Episode 6: Developing a programmatic job ad strategy

One of the first components of developing a programmatic job advertising strategy is generating a feed of jobs. You or your team will decide what jobs you would like to advertise or go live with within a feed. It’s helpful to start by asking the following questions:

  • What is the role?
  • Who is your ideal candidate for the role?
  • Where is the role based geographically?
  • How much are you willing to pay to advertise this role?
  • Do you have a role-specific advertising budget, or how will you plan to pay for this role’s ad spend within your overall budget?
  • Will you reach your ideal candidate by targeting particular job boards?
  • How can you reach your ideal candidate on those identified sites where you might reach them?
  • If you have numerous roles or locations to advertise, is there a prioritization that should be considered? 
  • Are there any key performance indicators or KPIs that will be used to establish success relative to the performance of the ads?

Once you have a clear idea specifically of what the role is and who your ideal candidate is, you can more easily segment your jobs into job groups or campaigns. From there, you can create segmented strategies based on the roles, locations, or other classifications included in that job group or campaign.

The flexibility to develop posting and optimization strategies for different jobs within your feed will be helpful, especially within targeting specialized industries or roles, particular job boards, or specific locations. If you have questions while developing your strategy or setting up job groups and campaigns, be sure to lean on your programmatic job advertising support team.

Actionable data is key when comparing the performance of job ads across multiple placements, platforms, and sources. With adequate tracking in place, your programmatic job advertising platform can serve as a single source of truth to review the performance of your job ad. Through the platform’s dashboards or exported reports, you’ll be able to compare and analyze performance.

When optimizing job ad placements, it’s helpful to familiarize yourself with each platform’s trends of ad spend, engagement, and actions as a baseline. Once you are familiar with these baseline trends, you’ll be able to more easily identify outliers that are ready for optimization.

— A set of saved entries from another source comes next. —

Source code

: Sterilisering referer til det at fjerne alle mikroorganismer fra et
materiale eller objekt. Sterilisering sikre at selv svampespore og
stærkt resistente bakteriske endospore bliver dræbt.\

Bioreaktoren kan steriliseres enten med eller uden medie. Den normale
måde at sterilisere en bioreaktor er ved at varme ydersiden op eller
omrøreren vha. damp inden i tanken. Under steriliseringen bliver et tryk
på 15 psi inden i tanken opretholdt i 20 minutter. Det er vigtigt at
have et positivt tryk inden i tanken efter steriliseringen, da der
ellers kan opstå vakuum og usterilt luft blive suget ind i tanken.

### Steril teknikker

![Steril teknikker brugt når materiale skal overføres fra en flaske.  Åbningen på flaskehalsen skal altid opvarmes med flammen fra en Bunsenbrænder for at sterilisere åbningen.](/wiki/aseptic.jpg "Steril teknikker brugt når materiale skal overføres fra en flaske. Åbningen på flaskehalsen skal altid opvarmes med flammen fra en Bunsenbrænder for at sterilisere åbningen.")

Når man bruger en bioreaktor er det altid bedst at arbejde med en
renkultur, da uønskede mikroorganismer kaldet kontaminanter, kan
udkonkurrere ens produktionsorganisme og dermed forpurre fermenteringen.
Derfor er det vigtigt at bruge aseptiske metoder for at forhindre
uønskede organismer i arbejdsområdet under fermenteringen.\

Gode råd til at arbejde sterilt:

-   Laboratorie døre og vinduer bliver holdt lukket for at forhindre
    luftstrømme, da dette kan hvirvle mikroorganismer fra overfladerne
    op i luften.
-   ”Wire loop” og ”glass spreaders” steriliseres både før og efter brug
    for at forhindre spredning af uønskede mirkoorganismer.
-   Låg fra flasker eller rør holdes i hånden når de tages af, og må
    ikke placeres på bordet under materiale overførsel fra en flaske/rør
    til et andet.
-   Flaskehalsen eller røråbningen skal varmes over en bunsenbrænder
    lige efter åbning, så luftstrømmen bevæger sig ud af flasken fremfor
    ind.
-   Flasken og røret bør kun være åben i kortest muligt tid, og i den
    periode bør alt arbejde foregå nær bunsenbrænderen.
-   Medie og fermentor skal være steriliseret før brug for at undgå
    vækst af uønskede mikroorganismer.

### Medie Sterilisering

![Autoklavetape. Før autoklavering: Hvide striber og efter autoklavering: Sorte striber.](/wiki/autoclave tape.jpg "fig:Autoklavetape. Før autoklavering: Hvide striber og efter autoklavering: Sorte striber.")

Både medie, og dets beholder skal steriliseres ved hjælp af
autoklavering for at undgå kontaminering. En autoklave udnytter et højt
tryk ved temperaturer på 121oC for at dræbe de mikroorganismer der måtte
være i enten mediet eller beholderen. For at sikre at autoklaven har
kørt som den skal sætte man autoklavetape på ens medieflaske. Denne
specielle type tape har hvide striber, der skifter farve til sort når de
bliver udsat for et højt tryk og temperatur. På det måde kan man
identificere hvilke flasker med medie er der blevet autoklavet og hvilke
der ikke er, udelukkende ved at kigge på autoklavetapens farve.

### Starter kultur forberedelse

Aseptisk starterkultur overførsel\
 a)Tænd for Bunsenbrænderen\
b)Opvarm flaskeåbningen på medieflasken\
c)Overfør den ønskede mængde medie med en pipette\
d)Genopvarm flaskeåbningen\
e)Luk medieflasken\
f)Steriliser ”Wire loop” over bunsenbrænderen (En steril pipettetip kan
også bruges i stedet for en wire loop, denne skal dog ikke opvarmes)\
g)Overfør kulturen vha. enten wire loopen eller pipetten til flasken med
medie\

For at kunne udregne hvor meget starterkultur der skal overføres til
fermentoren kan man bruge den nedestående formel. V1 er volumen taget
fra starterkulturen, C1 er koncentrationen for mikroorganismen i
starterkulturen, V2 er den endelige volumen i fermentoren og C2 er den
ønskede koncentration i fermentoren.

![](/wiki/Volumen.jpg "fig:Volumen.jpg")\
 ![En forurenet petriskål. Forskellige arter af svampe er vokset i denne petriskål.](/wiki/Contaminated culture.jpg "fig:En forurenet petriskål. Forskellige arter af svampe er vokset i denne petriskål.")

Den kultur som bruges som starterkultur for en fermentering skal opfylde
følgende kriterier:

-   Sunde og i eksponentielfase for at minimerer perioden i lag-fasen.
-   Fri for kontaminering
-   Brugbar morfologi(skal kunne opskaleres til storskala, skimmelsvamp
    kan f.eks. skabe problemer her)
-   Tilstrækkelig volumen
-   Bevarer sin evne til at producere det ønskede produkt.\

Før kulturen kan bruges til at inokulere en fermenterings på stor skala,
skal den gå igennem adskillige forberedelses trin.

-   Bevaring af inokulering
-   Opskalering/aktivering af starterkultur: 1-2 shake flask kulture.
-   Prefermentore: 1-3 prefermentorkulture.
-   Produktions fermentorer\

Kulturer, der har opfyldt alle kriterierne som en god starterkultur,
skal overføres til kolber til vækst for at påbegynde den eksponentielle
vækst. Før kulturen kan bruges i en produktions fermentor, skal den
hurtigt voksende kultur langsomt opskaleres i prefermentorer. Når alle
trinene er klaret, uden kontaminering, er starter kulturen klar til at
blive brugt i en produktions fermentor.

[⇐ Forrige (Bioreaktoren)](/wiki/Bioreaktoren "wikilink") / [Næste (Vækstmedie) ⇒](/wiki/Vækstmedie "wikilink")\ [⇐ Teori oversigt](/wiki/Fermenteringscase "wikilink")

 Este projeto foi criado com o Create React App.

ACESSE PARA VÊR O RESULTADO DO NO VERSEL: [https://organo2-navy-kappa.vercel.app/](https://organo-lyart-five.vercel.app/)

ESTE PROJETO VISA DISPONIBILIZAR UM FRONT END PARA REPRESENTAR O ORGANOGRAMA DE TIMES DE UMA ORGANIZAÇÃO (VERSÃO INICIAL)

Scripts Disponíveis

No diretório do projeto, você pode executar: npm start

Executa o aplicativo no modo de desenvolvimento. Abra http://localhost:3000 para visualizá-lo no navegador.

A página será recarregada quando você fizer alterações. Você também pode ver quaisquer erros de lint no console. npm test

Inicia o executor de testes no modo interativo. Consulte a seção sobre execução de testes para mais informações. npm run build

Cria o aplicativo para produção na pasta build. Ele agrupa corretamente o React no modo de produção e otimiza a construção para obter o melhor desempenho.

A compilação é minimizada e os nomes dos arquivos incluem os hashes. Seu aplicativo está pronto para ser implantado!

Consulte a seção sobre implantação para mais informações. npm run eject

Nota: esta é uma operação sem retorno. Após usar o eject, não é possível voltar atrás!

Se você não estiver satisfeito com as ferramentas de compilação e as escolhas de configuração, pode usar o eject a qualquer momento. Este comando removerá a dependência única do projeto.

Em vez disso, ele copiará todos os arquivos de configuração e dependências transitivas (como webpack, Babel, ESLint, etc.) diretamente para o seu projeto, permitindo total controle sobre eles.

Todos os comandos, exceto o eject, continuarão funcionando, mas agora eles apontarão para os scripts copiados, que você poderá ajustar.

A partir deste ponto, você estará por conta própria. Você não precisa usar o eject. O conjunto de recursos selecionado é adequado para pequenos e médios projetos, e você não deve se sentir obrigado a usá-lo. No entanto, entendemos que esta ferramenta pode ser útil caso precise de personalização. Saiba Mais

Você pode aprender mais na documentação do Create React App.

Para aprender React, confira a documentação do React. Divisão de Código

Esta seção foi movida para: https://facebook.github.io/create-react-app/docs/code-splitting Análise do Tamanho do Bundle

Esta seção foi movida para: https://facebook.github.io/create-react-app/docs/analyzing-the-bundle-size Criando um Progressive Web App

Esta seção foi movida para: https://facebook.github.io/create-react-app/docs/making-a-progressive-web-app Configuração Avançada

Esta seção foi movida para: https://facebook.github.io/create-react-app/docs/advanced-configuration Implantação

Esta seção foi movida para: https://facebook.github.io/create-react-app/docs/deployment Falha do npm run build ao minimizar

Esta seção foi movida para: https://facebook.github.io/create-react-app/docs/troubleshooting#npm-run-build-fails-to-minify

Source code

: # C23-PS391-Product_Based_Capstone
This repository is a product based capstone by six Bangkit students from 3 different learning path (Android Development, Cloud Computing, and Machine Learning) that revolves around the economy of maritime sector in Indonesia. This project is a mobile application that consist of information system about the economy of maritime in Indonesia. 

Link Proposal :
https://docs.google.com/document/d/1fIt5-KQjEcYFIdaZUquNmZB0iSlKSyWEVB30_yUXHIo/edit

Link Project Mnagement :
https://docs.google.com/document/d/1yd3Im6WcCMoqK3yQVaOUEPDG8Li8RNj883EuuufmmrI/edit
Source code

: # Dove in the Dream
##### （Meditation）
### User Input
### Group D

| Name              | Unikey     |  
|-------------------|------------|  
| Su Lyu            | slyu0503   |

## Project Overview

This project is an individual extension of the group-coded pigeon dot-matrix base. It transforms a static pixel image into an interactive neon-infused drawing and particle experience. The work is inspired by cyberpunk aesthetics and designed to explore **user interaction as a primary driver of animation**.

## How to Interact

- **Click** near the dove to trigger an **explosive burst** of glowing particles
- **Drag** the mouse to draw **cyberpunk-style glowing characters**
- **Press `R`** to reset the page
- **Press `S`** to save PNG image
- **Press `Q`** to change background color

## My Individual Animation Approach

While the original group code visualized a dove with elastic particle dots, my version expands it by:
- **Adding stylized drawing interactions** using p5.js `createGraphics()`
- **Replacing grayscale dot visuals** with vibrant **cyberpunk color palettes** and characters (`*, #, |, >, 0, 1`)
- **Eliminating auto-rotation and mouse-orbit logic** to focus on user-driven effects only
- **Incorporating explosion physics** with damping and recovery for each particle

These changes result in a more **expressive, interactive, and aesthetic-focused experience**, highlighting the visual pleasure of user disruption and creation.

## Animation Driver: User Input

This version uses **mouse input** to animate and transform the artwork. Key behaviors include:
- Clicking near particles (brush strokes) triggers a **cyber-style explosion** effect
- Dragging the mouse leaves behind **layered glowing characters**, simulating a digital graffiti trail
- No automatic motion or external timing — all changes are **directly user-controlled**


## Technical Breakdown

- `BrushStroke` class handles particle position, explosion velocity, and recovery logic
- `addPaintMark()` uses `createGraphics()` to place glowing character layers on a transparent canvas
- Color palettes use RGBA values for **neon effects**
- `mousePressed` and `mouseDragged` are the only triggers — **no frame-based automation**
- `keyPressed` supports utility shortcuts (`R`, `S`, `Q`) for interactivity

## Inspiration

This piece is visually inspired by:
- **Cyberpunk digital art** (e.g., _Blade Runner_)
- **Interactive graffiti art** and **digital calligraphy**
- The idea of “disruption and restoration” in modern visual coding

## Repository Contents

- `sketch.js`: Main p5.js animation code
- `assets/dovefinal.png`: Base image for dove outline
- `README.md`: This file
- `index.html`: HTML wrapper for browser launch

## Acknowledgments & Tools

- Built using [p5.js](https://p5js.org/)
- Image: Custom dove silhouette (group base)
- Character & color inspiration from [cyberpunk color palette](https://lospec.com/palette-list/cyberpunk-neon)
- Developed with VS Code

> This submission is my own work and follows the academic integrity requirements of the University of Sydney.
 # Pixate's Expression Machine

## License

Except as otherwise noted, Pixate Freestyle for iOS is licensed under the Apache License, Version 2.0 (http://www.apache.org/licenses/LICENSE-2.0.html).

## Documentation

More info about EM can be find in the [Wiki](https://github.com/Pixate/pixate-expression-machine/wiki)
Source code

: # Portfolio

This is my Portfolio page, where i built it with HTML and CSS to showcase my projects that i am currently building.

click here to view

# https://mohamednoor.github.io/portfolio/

Programmatic job advertising platforms will have numerous tools and features to support your ability to reach the right candidate at the right place and the right price. Utilizing in-platform tools to automate bid or content optimization will enable you and your team to focus your attention on the performance of the ads themselves and not necessarily the highly manual task of setting job group or campaign level changes and content optimizations.

Programmatic job advertising platforms that utilize industry data to identify trends and valuable insights are highly beneficial to improving a recruitment marketing strategy. Marketplace dynamics on job boards and recruitment sites can be complex and change quickly. Having a knowledgeable team supporting you and empowering you with data to make strategic decisions is key.

As the technology powering programmatic job advertising evolves, programmatic job advertising platforms that utilize AI, machine learning, or other forms of intelligent automation can be well-positioned to outperform the technology of other platforms.

Episode 7: Limitations of programmatic job advertising

Let’s review programmatic advertising and programmatic job advertising. There are some key similarities and differences that are helpful to be aware of.

Programmatic advertising is an automated system for buying and selling digital ad inventory in real time. Programmatic job advertising is a semi-automated, pay-per-performance, feed-based job ad buying. Both systems of advertising use automation to facilitate the transaction of an ad placement between an advertiser and a publisher.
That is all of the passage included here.